Wednesday, October 31, 2007

Jumped the gun but it's OK

Yesterday, I posted that Mark was in Kuwait awaiting transport back to the States. It turns out that I was wrong. I misread the fact that he hadn't checked in as evidence that he was in transit.

While we were out to a luncheon yesterday, he left a message saying he was still at BIAP as in Baghdad International Airport.....as in BAGHDAD.

Needless to say, I started the day today in a very dark, poisonous funk. Even my little border collie couldn't cheer me up. But the Family Readiness Group (FRG), God bless them, weighed in a little while ago and said all of Bravo Company is Kuwait.

And Mark followed with an e-mail to his Mom: "well i'm in a place i've been before... it starts with a K and ends with UWAIT." He will be out bound shortly and on schedule for a Saturday arrival at the Green Ramp, Pope Air Force Base, North Carolina.

Me oh my!

Tuesday, October 30, 2007

In Kuwait, Ain't it Great!

We've been up well before dawn this morning trying to figure out where the Red Falcons are. Based on the e-mail traffic from the Family Readiness Group (FRG) yesterday and the lack of e-mails and phone calls from Mark, we believe they are in Kuwait.

In Kuwait.

Not in the CZ (combat zone).

15 months.

455 days.

27,300 hours.

We'd exhale but we are breathless.

Sunday, October 28, 2007

Honorary One Percenters: The bank girls


Early in our son's first deployment to Iraq, our good friends at People's First Bank here in Ponte Vedra Beach, Florida decided to adopt Mark for the duration of his stay overseas. They shopped and cooked for him. They sent supplies, brownies and kept a wall of pictures of him in Iraq. When he came home from R&R, there they were with signs and banners out on A1A. On more than one occasion, I dropped by the bank and he had just called or they were talking with him as I walked in.

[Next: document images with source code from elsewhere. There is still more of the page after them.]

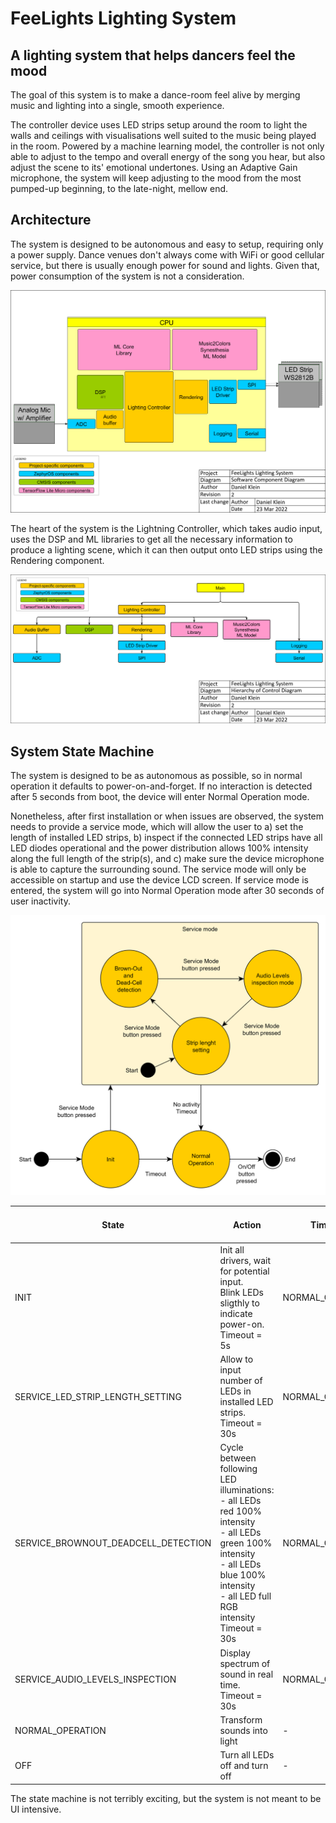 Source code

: FeeLights Lighting System
=========================

A lighting system that helps dancers feel the mood
--------------------------------------------------

The goal of this system is to make a dance-room feel alive by merging music and lighting into a single, smooth experience.

The controller device uses LED strips setup around the room to light the walls and ceilings with visualisations well suited to the music being played in the room. Powered by a machine learning model, the controller is not only able to adjust to the tempo and overall energy of the song you hear, but also adjust the scene to its' emotional undertones. Using an Adaptive Gain microphone, the system will keep adjusting to the mood from the most pumped-up beginning, to the late-night, mellow end.

## Architecture

The system is designed to be autonomous and easy to setup, requiring only a power supply. Dance venues don't always come with WiFi or good cellular service, but there is usually enough power for sound and lights. Given that, power consumption of the system is not a consideration.

![Software Component Diagram](assets/software-component-diagram.png)

The heart of the system is the Lightning Controller, which takes audio input, uses the DSP and ML libraries to get all the necessary information to produce a lighting scene, which it can then output onto LED strips using the Rendering component.

![Hierarchy of Control Diagram](assets/hierarchy-of-control-diagram.png)

## System State Machine

The system is designed to be as autonomous as possible, so in normal operation it defaults to power-on-and-forget. If no interaction is detected after 5 seconds from boot, the device will enter Normal Operation mode. 

Nonetheless, after first installation or when issues are observed, the system needs to provide a service mode, which will allow the user to a) set the length of installed LED strips, b) inspect if the connected LED strips have all LED diodes operational and the power distribution allows 100% intensity along the full length of the strip(s), and c) make sure the device microphone is able to capture the surrounding sound. The service mode will only be accessible on startup and use the device LCD screen. If service mode is entered, the system will go into Normal Operation mode after 30 seconds of user inactivity.

![System state machine](assets/system-sm.png)

| State                                  | Action                                                                                                                                                                                                | Timeout           | Service Button Pressed                 | On Off Button Pressed |
| -------------------------------------- | ----------------------------------------------------------------------------------------------------------------------------------------------------------------------------------------------------- | ----------------- | -------------------------------------- | --------------------- |
| INIT                                   | Init all drivers, wait for potential input.<br>Blink LEDs sligthly to indicate power-on.<br>Timeout = 5s                                                                                              | NORMAL\_OPERATION | SERVICE\_LED\_STRIP\_LENGTH\_SETTING   | \-                    |
| SERVICE\_LED\_STRIP\_LENGTH\_SETTING   | Allow to input number of LEDs in installed LED strips.<br>Timeout = 30s                                                                                                                               | NORMAL\_OPERATION | SERVICE\_BROWNOUT\_DEADCELL\_DETECTION | OFF                   |
| SERVICE\_BROWNOUT\_DEADCELL\_DETECTION | Cycle between following LED illuminations:<br>\- all LEDs red 100% intensity<br>\- all LEDs green 100% intensity<br>\- all LEDs blue 100% intensity<br>\- all LED full RGB intensity<br>Timeout = 30s | NORMAL\_OPERATION | SERVICE\_AUDIO\_LEVELS\_INSPECTION     | OFF                   |
| SERVICE\_AUDIO\_LEVELS\_INSPECTION     | Display spectrum of sound in real time.<br>Timeout = 30s                                                                                                                                              | NORMAL\_OPERATION | SERVICE\_LED\_STRIP\_LENGTH\_SETTING   | OFF                   |
| NORMAL\_OPERATION                      | Transform sounds into light                                                                                                                                                                           | \-                | \-                                     | OFF                   |
| OFF                                    | Turn all LEDs off and turn off                                                                                                                                                                        | \-                | \-                                     | \-                    |

The state machine is not terribly exciting, but the system is not meant to be UI intensive.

We have been very blessed by the support Mark has received from so many people during the last 15 months. As Tiffany correctly pointed out in "Halloween Iraq Style," that when he got home from his Halloween mission, there, on his bunk, was a box of Halloween goodies from the "bank girls." These folks are special and we can't thank them enough.

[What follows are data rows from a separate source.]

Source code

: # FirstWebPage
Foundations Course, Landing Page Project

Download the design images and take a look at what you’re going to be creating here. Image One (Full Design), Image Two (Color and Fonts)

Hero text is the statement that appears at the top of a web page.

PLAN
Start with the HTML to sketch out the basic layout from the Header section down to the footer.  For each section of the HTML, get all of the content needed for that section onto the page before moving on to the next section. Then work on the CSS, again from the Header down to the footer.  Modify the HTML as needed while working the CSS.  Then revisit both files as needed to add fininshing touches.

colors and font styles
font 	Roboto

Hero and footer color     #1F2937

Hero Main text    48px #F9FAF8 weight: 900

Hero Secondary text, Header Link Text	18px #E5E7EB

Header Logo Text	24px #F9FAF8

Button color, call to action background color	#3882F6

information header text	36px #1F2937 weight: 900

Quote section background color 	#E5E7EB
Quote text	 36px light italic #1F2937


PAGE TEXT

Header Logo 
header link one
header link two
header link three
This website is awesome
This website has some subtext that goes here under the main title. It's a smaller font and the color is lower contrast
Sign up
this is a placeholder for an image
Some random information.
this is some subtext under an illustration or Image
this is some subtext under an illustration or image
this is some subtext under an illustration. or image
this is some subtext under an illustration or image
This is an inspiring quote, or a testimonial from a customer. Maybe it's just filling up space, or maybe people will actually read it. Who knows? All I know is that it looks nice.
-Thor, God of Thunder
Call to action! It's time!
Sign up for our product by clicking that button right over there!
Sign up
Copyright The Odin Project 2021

Saturday, October 27, 2007

Team colors

Every year, Jacksonville plays host to one of the great football rivalries, the Florida-Georgia game a.k.a. the world's largest cocktail party.

So in making my rounds this a.m. - convenience store, post office etc. - almost everyone is wearing team colors: Blue and orange if you are a Gator, red and black if you are a Bulldog.

Today, I am wearing my team's colors that happen to be red and white - for the Red Falcons, the 1st battalion, 325th Airborne Infantry Regiment.

Thursday, October 25, 2007

New era communications

Recently, there was a rocket attack on a U.S. facility in Iraq where the son of a friend of mine is currently posted. The official U.S. Army press release noted that no one was injured in the attack. But she hasn't heard from him so she was a little worried.

That brings to point the wide variety of experiences parents and spouses have in communicating with their soldiers and Marines on the line in Iraq and Afghanistan. In remote areas, access to phone or Internet maybe nearly impossible. In other areas, soldiers may have access to web cams for direct conversations with loved ones.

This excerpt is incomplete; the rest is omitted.